Table of Contents
Medication errors are known to be preventable scenarios that result in the inappropriate use of medicine under the watch of a medical expert, consumer, or patient. Medication errors may be a result of professional malpractices, especially during the processes of prescriptions, communication, labeling of the product, product packaging, and the nomenclature used by the drug manufacturer (Gonzales, 2011). Technology has taken a new dimension to attempt to solve medication errors through the automation of symptoms’ detection and probable treatments of different diseases (Forni, Chu, & Fanikos, 2010). These measures have assisted in curbing the medication error cases. Nevertheless, a permanent solution concerning the improper administration of medicine is yet to be found. The current paper summarizes the quantitative study Types and causes of medication errors from nurse’s viewpoint conducted by Cheragi, Manoocheri, Mohammadneja, and Ehsani, as well as explains the ways in which the findings might be used in nursing practice
Background of Study
The use of medication is inevitable for every human being in the modern world.
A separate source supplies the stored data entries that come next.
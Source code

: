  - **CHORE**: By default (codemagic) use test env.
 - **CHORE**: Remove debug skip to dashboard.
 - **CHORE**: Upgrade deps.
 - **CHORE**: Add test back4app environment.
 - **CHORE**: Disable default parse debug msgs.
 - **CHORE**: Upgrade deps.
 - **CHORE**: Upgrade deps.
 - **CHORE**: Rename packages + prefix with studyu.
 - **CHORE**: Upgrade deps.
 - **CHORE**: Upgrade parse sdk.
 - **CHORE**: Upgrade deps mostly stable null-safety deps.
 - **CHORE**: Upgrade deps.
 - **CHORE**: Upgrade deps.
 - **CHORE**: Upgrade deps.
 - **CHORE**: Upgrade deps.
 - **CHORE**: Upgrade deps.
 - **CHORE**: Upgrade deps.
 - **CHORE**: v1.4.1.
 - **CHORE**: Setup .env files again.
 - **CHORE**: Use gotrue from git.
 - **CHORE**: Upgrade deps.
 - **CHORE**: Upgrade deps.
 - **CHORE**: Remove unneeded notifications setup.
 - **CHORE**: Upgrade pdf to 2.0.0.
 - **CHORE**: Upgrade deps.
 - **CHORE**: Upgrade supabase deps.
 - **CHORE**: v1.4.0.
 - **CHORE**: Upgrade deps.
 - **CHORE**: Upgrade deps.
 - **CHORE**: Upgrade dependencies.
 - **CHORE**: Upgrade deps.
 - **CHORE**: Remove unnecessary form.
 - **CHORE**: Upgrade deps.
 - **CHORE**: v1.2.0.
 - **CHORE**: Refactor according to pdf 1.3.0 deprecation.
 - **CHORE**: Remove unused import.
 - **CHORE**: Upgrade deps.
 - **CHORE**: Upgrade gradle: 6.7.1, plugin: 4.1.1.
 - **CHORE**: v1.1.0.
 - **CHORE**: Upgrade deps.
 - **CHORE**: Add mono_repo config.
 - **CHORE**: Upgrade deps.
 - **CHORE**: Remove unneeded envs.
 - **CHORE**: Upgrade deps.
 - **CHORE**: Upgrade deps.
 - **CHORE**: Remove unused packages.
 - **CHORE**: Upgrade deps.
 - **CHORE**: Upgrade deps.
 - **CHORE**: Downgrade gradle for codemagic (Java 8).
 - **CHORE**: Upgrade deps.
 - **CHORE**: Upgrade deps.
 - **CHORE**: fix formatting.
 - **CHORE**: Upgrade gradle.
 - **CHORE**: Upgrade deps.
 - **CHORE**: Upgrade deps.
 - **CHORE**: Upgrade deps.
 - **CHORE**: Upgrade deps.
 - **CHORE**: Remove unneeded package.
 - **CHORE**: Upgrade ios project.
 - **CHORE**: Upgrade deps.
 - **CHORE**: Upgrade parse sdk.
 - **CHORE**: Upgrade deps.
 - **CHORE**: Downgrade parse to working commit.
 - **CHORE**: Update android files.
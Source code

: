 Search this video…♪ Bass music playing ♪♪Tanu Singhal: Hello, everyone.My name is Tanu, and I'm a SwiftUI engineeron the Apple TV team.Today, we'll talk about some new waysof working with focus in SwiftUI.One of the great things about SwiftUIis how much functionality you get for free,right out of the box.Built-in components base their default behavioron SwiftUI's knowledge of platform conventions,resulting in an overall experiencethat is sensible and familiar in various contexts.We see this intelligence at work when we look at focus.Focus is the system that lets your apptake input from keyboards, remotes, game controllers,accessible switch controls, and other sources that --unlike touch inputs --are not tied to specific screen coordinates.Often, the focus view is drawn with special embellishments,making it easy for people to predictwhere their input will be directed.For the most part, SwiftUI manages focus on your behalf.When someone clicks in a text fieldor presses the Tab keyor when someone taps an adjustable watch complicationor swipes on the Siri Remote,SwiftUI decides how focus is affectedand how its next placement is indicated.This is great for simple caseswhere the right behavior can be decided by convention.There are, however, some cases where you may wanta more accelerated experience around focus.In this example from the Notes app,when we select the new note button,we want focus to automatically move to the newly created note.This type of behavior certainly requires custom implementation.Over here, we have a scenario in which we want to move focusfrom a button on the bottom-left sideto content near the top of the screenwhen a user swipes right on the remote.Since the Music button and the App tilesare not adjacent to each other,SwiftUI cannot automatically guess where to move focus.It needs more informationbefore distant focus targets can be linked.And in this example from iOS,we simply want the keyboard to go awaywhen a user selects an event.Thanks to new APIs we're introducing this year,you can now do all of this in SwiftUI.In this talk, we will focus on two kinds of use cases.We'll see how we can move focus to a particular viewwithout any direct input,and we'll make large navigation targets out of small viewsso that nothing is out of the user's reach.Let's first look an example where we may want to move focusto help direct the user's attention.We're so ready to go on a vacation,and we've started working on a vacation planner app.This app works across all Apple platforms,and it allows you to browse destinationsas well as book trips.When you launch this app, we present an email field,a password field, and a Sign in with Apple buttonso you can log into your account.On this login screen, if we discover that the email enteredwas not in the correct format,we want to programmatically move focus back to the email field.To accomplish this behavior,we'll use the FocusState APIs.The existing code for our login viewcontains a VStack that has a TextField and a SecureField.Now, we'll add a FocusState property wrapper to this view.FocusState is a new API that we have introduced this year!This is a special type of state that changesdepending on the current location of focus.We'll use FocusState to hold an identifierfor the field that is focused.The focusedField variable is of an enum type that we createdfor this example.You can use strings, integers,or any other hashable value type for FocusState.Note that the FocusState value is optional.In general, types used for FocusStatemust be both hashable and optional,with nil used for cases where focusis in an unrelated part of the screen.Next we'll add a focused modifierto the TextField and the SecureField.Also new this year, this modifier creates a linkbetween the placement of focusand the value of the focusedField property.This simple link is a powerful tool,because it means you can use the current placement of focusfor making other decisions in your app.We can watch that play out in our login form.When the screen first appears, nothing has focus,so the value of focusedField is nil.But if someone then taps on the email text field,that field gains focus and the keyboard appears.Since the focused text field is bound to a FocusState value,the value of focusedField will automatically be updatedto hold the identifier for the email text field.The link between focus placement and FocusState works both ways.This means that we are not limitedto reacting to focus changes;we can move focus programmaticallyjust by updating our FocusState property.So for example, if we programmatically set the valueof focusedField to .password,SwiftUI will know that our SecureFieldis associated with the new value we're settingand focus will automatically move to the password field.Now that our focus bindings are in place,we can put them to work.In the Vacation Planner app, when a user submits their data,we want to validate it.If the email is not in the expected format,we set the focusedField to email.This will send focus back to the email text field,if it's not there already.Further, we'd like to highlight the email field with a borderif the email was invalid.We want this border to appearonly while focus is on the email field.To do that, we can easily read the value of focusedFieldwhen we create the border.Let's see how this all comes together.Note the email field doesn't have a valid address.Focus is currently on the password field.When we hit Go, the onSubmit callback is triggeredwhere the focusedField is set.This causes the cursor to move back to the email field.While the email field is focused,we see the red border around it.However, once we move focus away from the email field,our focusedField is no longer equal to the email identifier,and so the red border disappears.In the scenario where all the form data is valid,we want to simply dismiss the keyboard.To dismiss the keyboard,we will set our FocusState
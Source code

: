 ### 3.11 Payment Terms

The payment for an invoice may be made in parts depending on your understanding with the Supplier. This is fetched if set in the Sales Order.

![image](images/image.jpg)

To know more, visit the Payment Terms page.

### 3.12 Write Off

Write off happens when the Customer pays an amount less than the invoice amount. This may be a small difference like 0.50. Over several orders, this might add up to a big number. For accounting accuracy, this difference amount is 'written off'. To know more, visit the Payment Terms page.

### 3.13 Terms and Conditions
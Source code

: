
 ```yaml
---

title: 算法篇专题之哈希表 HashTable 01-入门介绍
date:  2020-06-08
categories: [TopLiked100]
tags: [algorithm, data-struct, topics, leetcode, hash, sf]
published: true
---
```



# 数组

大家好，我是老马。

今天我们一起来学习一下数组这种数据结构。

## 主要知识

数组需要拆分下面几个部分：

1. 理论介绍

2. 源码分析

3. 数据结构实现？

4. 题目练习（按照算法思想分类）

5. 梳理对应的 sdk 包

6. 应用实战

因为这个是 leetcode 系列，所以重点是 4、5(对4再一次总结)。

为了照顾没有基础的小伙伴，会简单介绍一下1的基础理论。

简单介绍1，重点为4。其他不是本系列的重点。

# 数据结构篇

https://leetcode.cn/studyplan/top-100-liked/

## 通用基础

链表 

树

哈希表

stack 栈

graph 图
Mostly, the administered drugs are known to have adverse drug effects, especially if inappropriate prescriptions are given (Burke, 2005). Some of the drugs have a devastating effect in the end while some of them have no effect at all. Medical specialists presume that the more potent a drug is said to be, the more adverse effects it is deemed to cause. The reduction of medication error cases will lead to a better health care and will significantly reduce the amount of money spent by the government on dealing with the consequences of medication errors that occur on a daily basis. The purpose of the medication error research was to determine the current number and types of medication errors reported by nurses. The objective of the research was to identify the reasons that lead to medication errors mistakes and find a way to reduce the number of errors.
Methods of Study
In this cross-sectional descriptive study, the quantitative research method was used to determine the medication error cases and the reasons that may have led to the medication errors. The survey carried out on 237 randomly selected nurses indicates that 64.55% of nurses had been involved in the cases of medication errors. The data collection method used was filling out questionnaires, and SPSS software was used to analyze the collected data (Cheragi et al., 2013). The random selection of nurses was based on the criteria of having a bachelor’s degree, good physical health, and a working experience of more than six months. The questionnaire was composed of 17 questions; ten questions addressed specific medication error issues and seven were based on the demographic characteristics (Cheragi et al., 2013). Nurses with more than one occurrence of medication errors were required to select and indicate one item. The validity and reliability of the content of the questionnaire were determined by the literature review guiding the study and test-retest method (Cheragi et al., 2013).
Results and Discussion
According to the information obtained, 67.08% of the nurses were female with the rest being male respondents. More than half of the nurse participants were identified to be under contract employment with 55.69% working in internal medicine wards. More specifically, less than 40% of the nurses denied having committed medication errors while more than 60% indicated that they had prescribed wrong medicine unknowingly or given incorrect dosages to patients. Furthermore, almost 40% of errors medication errors reported were committed only once.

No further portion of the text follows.